DENVER — The Colorado Supreme Court has thrown out a lawsuit by a professing atheist organization that challenged proclamations in recognition of the National Day of Prayer, overturning a lower court ruling that declared such proclamations unconstitutional.
As previously reported, in 2008, the Freedom From Religion Foundation (FFRF) sued then-Governor Bill Ritter for “showing governmental preference for religion” by issuing the Day of Prayer designation, asserting that in doing so, Ritter violated the Religious Freedom Clause of the Colorado Constitution.
In 2010, a district court ruled against FFRF, stating that it found no constitutional infringement.
“Plaintiffs argue that the proclamations excessively entangle government and religion because it facilitates the Colorado Day of Prayer festivities. In light of the fact that most festivities are planned well in advance of the proclamation’s issuance, this argument is not credible,” wrote Judge Michael Mullins. “Announcing that people will in fact gather to celebrate a public holiday does not necessarily involve the state in any way in the planning of religious activities.”
However, FFRF then appealed the case to the Colorado Court of Appeals, which overturned Mullins’ ruling.
“[The proclamations] encourage Colorado’s citizens to ‘unite’ with those who believe in God and pray to God for the benefit of our country, our state, our leaders, and our people. In so stating, they reflect an official belief in a God who answers prayers,” the three-judge panel wrote. “At the same time, for those who do not believe in such a God, the proclamations tend to indicate that their nonbelief is not shared by the government that rules the State. In doing so, they undermine the premise that the government serves believers and nonbelievers equally.”
The state then filed an appeal with the Colorado Supreme Court, which agreed to hear the case. Other legal groups, such as Alliance Defending Freedom (ADF) soon joined in, asking the court to look to notable Supreme Court rulings, which cited that even the Founding Fathers engaged in legislative prayer, and that the Establishment Clause evidently was not written for such incidents.
On Tuesday, the court ruled 5-2 that the Freedom from Religion Foundation had no standing to challenge the prayer proclamations, opining that the group failed to show any harm caused by the governor’s call to prayer.
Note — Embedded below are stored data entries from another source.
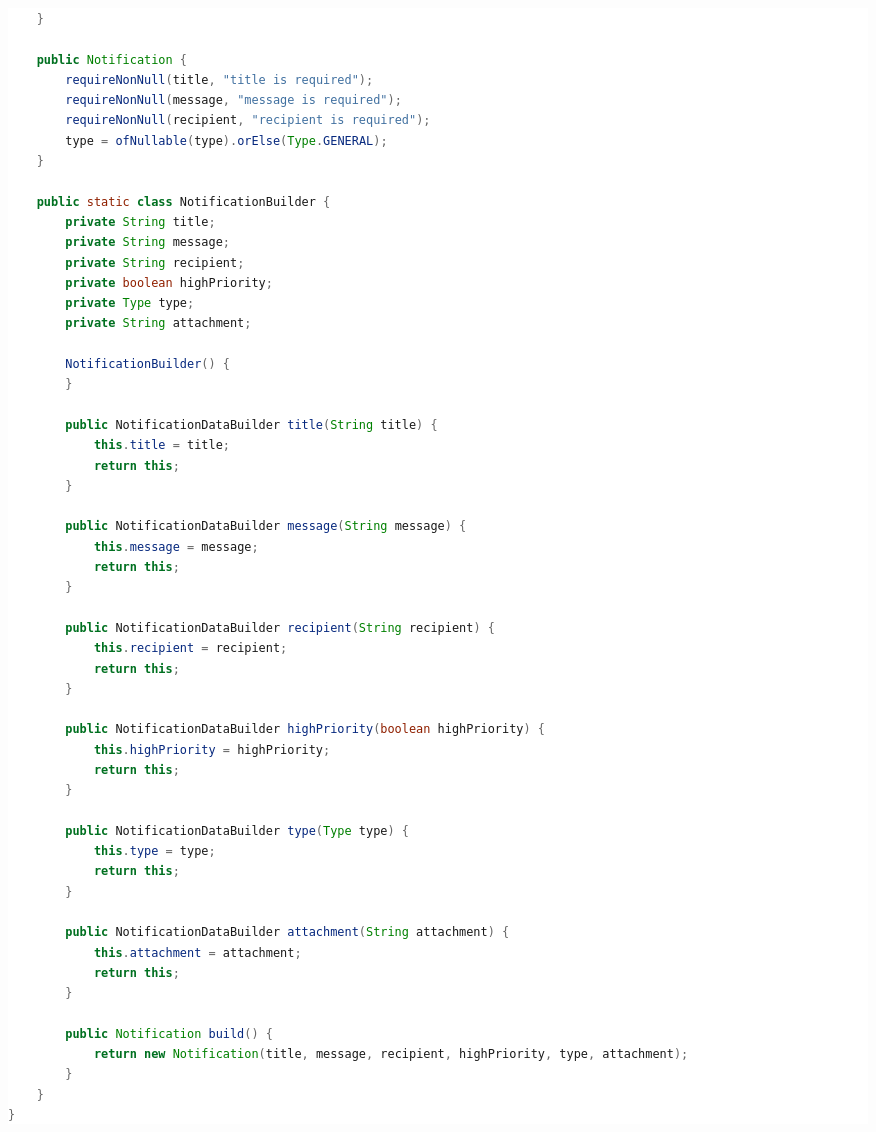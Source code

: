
 ```java
    }

    public Notification {
        requireNonNull(title, "title is required");
        requireNonNull(message, "message is required");
        requireNonNull(recipient, "recipient is required");
        type = ofNullable(type).orElse(Type.GENERAL);
    }

    public static class NotificationBuilder {
        private String title;
        private String message;
        private String recipient;
        private boolean highPriority;
        private Type type;
        private String attachment;

        NotificationBuilder() {
        }

        public NotificationDataBuilder title(String title) {
            this.title = title;
            return this;
        }

        public NotificationDataBuilder message(String message) {
            this.message = message;
            return this;
        }

        public NotificationDataBuilder recipient(String recipient) {
            this.recipient = recipient;
            return this;
        }

        public NotificationDataBuilder highPriority(boolean highPriority) {
            this.highPriority = highPriority;
            return this;
        }

        public NotificationDataBuilder type(Type type) {
            this.type = type;
            return this;
        }

        public NotificationDataBuilder attachment(String attachment) {
            this.attachment = attachment;
            return this;
        }

        public Notification build() {
            return new Notification(title, message, recipient, highPriority, type, attachment);
        }
    }
}
```
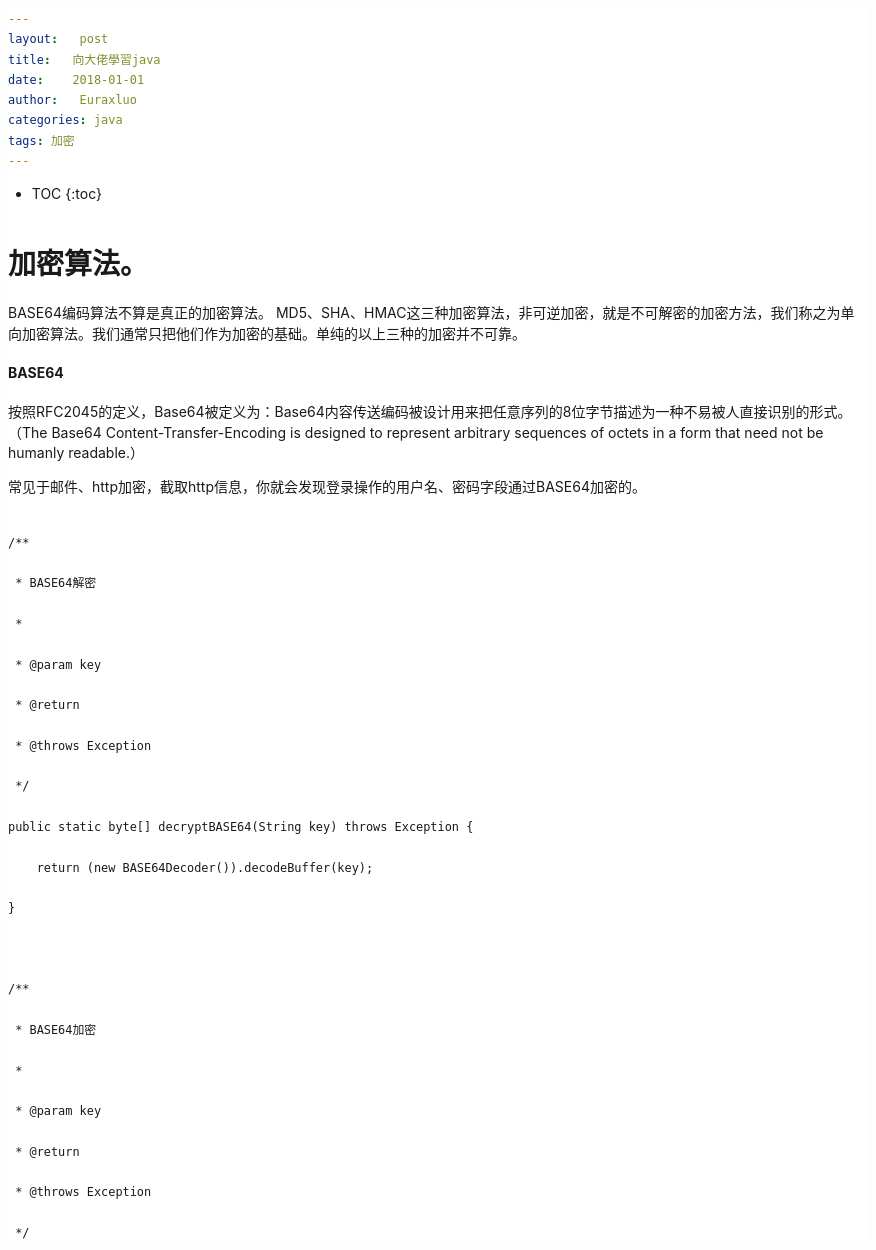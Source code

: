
 ```yaml
---
layout:   post          
title:   向大佬學習java       
date:    2018-01-01    
author:   Euraxluo           
categories: java
tags: 加密
---
```

* TOC
{:toc}


# 加密算法。
BASE64编码算法不算是真正的加密算法。
MD5、SHA、HMAC这三种加密算法，非可逆加密，就是不可解密的加密方法，我们称之为单向加密算法。我们通常只把他们作为加密的基础。单纯的以上三种的加密并不可靠。 


#### BASE64 

按照RFC2045的定义，Base64被定义为：Base64内容传送编码被设计用来把任意序列的8位字节描述为一种不易被人直接识别的形式。（The Base64 Content-Transfer-Encoding is designed to represent arbitrary sequences of octets in a form that need not be humanly readable.） 

常见于邮件、http加密，截取http信息，你就会发现登录操作的用户名、密码字段通过BASE64加密的。 

```

/**  

 * BASE64解密  

 *   

 * @param key  

 * @return  

 * @throws Exception  

 */    

public static byte[] decryptBASE64(String key) throws Exception {    

    return (new BASE64Decoder()).decodeBuffer(key);    

}    

    

/**  

 * BASE64加密  

 *   

 * @param key  

 * @return  

 * @throws Exception  

 */    

```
“Although we do not question the sincerity of respondents’ feelings, without more, their circuitous exposure to the honorary proclamations and concomitant belief that the proclamations expressed the Governor’s preference for religion is simply too indirect and incidental an injury to confer individual standing,” wrote Chief Justice Nancy Rice.
“To hold otherwise would render the injury-in-fact requirement superfluous, as any person who learned of a government action through the media and felt politically marginalized as a result of that secondhand media exposure would have individual standing to sue the government,” she stated.
Colorado’s Attorney General-elect, Cynthia Coffman, praised the decision, stating that it allows government officials to continue to freely acknowledge God.
“This decision by the state’s high court means that like the president of the United States and other governors around the country, Colorado Gov. John Hickenlooper and future Colorado governors are free to issue honorary proclamations without fear of being tied up in court by special interest groups,” she said. “It was the correct ruling by the justices after careful consideration of the issues.”
ADF Senior Counsel Michael Norton agreed.
“Public officials remain free to issue such proclamations in the years ahead just as the founders of our country and the state of Colorado were free to do,” he said. “This is a freedom not only rooted in our history; it is a constitutionally protected freedom clearly recognized in both state and federal courts.”
Throughout America’s early history, a number of the Founding Fathers issued proclamations calling inhabitants to prayer, including in 1798, when President John Adams proclaimed a national day of humiliation, prayer and fasting.
“As the safety and prosperity of nations ultimately and essentially depend on the protection and blessing of Almighty God, and the national acknowledgment of this truth is not only an indispensable duty which the people owe to Him,” he wrote, “…this duty, at all times incumbent, is so especially in seasons of difficulty and of danger, when existing or threatening calamities—the just judgments of God against prevalent iniquity—are a loud call to repentance and reformation.”